PostedSep-13-2006 09:52 PM
Altitude5,101.7 ft.
HeadlineNew Mexico
Entry The La Ventana Trail is first on the agenda and we're excited to check out what New Mexico has to offer. Turning off the main drag we spot a notice of the road closed up ahead but the La Ventana Trail breaks off prior to it beginning. What looks like an abandon construction road twists and turns opening up some variety from the mountain passes of Southwest Colorado. Hoping to find some true rock crawling back within the bowels she never seems to pick up and an hour or two later we're popped back onto the road leading in and now realize the reasoning behind the road being closed out. There is a section where the concrete just simply drops out for a 30 foot stretch. Crossing back over the highway we pick up the route unwrapping a fence to enter the trail. To this point the consensus seems to be that so long as the fence isn't marked otherwise we'll pass through and make sure to close up behind ourselves. Traveling farther down however the bridge over a running canyon is out. It looks half built and then just stops. The road blocks begin to get to us and I take a walk down the side of the ravine looking for another option but the drops are too great. We 180 and head a few miles down looking for an alternate route to join back with the trail.

The section we're approaching is a giant section of land making up roughly 1/5 of New Mexico west of the 25. We're entering South of 40, West of the 25, and North of 60. Even US 117 is in actuality a highly beat up dusty road with continual erosion and drop outs. Though no expert by any stretch of the imagination, New Mexico seems to have areas of dirt and sand which are so dry that when a small stream of water passes through it cuts straight through the ground or road or whatever it may be. What the result looks to be are sections of the road which have 2 foot gaps in width and depth stretching horizontally across the trail. New Mexico's other interesting quality is the continual low sitting shrubbery (haven't heard that word applied since the Holy Grail) blinds you to the State's rapid elevation changes. What looks like a valley in front of you could hold numerous 50 foot ravines which are invisible until you're right on top of them.

After rejoining the trail and a few hours in we're beginning to make some progress in cutting across the desolate section of New Mexico when we roll to a stop. In front of us sits a closed gate.

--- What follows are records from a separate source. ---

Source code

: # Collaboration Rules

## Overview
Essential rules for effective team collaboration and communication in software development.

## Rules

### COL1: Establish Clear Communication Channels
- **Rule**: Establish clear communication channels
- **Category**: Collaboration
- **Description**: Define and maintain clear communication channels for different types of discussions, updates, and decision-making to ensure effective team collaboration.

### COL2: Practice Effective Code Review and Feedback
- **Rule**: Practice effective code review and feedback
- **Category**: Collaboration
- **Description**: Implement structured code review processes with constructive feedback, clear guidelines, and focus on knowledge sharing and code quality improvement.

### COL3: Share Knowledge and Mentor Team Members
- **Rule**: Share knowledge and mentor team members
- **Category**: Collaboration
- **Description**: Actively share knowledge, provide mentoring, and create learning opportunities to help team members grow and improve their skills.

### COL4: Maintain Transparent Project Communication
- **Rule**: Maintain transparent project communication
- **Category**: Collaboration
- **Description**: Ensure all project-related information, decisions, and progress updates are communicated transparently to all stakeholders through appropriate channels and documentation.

Although we're sitting on what is labeled as a State Highway it appears someone has purchased a connecting piece of the land with no way to get around. No trespassing. The most painful two words imaginable. Hanley smashes his head against the steering wheel while I look for a way around. The trip back out is a few hours to make it around. I know from just trying to picture this that it seems unreasonable that rerouting would be this time consuming but the road conditions are horrible. We're used to the jarring and bouncing but when you throw in 2x2 gaps in the road proceeded by a straight, 60 miles an hour can snap an axle. This is not the place we want to break down. Worse is that certain areas ride the borders of these canyons and erosion has allowed portions of the road to collapse away. You need to be awake when racing across these areas.

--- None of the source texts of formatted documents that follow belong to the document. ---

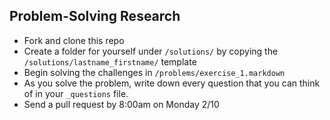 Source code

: ## Problem-Solving Research

* Fork and clone this repo
* Create a folder for yourself under `/solutions/` by copying the `/solutions/lastname_firstname/` template
* Begin solving the challenges in `/problems/exercise_1.markdown`
* As you solve the problem, write down every question that you can think of in your `_questions` file.
* Send a pull request by 8:00am on Monday 2/10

Dipping into a ravine the path up the far side has fallen away and we make a shot at taking on the grade. Gathering some speed the front end whips up but the arc of the half dirt half sand composure high centers the truck with the rear bumper now resting on itself. With no option of reversing and not a tree in sight we fall upon our last resort. The Pull-Pal. For those not familiar with this awesome tool, the Pull-Pal is a land anchor which when set in the ground buries itself more and more until grabbing a hold with the pull of the winch. With no issue that's exactly what she does and looking like a scene out of tremors its only a few moments before the Pull-Pal just stops. Not going anywhere, Hanley works the winch while I create some grade with a shovel for the Goodyear's to grab onto and out she comes a creeping. Very cool stuff.

Another couple hours and we're wrapping around in attempt to make it back to our route and we hit the same scenario, a gate. The downside of venturing off the plotted route is the probability of entering private lands shoots up and with New Mexico being known for shooting trespassers first and asking questions later, we don't press our luck. As our path continues to finger out around the bottle necked area we're unable to branch around we hit a third blockage and breaching around would take us through private property which resembled something out of Mad Max. Three hours later we're back out onto the highway as the sun is dropping and in the same spot we were 8 hours before. Sometimes it seems like you just can't win and though the last thing we want to do, we're forced to bridge around the gap in desperate need of gas. One snag and New Mexico's terrain doesn't give you a second chance. We crash in Albuquerque.